START AVAILABLE DATA

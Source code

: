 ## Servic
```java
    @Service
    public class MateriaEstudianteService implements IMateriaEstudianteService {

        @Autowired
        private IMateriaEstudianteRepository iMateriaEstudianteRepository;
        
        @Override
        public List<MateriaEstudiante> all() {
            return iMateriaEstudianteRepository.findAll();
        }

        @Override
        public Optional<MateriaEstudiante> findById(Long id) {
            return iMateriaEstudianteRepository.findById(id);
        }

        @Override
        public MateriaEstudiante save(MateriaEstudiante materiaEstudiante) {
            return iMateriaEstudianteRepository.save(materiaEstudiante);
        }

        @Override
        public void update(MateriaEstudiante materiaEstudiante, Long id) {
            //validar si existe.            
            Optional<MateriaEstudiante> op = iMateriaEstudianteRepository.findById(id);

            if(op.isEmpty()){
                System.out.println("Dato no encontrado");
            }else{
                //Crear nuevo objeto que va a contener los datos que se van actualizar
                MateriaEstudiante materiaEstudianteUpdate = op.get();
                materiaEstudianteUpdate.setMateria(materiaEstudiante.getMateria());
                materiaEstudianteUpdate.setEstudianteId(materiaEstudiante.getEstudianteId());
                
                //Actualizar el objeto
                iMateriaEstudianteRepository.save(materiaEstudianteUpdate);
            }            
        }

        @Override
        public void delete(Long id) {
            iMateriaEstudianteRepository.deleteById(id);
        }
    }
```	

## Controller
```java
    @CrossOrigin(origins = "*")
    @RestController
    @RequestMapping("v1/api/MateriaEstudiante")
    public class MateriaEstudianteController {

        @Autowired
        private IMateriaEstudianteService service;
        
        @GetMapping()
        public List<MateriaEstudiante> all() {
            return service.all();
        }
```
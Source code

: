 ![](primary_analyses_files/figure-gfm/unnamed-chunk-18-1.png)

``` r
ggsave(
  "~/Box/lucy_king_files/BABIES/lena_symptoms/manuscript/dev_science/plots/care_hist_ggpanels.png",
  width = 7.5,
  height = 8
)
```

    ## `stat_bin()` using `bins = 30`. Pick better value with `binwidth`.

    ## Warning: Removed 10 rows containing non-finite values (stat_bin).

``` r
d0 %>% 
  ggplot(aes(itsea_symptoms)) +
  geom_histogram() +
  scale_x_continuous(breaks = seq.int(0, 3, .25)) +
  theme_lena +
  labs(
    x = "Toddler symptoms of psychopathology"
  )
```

END AVAILABLE DATA

◆ **EXERCISE**
Lines of the material may hold the string "return". Copy each one that does.

◆ **RESULT FOR THIS EXERCISE**
            return iMateriaEstudianteRepository.findAll();
            return iMateriaEstudianteRepository.findById(id);
            return iMateriaEstudianteRepository.save(materiaEstudiante);
            return service.all();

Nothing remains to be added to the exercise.